▶ Task item
Beginning at the line that contains "### CIQD073 - Did you have two mos. enjoy...?", write out each remaining line of the entries below exactly as it stands.
Data under study section start
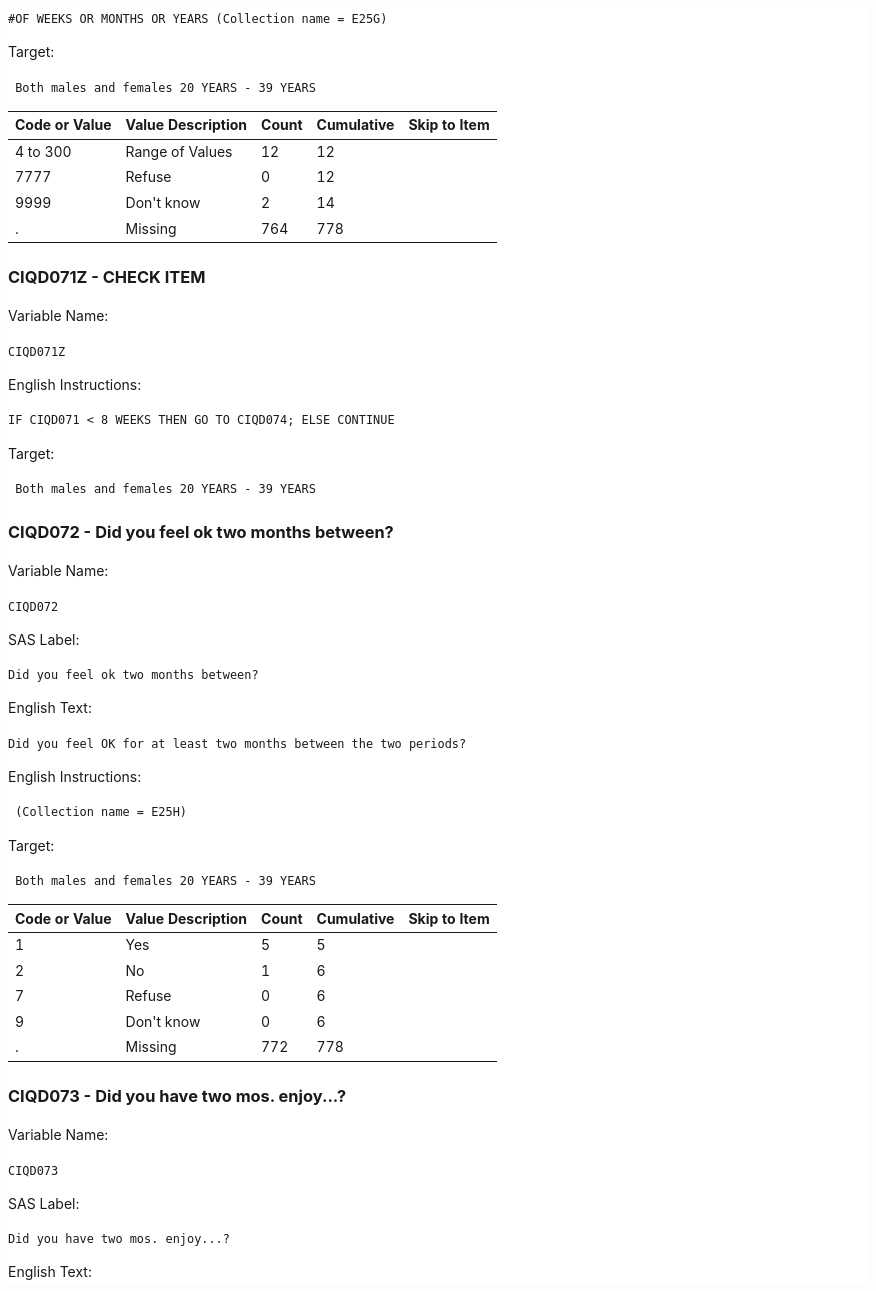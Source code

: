     #OF WEEKS OR MONTHS OR YEARS (Collection name = E25G)
Target:

     Both males and females 20 YEARS - 39 YEARS
Code or Value | Value Description | Count | Cumulative | Skip to Item  
---|---|---|---|---  
4 to 300 | Range of Values | 12 | 12 |   
7777 | Refuse | 0 | 12 |   
9999 | Don't know | 2 | 14 |   
. | Missing | 764 | 778 |   
  
### CIQD071Z - CHECK ITEM

Variable Name:

    CIQD071Z
English Instructions:

    IF CIQD071 < 8 WEEKS THEN GO TO CIQD074; ELSE CONTINUE
Target:

     Both males and females 20 YEARS - 39 YEARS

### CIQD072 - Did you feel ok two months between?

Variable Name:

    CIQD072
SAS Label:

    Did you feel ok two months between?
English Text:

    Did you feel OK for at least two months between the two periods?
English Instructions:

     (Collection name = E25H)
Target:

     Both males and females 20 YEARS - 39 YEARS
Code or Value | Value Description | Count | Cumulative | Skip to Item  
---|---|---|---|---  
1 | Yes | 5 | 5 |   
2 | No | 1 | 6 |   
7 | Refuse | 0 | 6 |   
9 | Don't know | 0 | 6 |   
. | Missing | 772 | 778 |   
  
### CIQD073 - Did you have two mos. enjoy...?

Variable Name:

    CIQD073
SAS Label:

    Did you have two mos. enjoy...?
English Text:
Data under study section end
▶ Solution to this problem
### CIQD073 - Did you have two mos. enjoy...?

Variable Name:

    CIQD073
SAS Label:

    Did you have two mos. enjoy...?
English Text:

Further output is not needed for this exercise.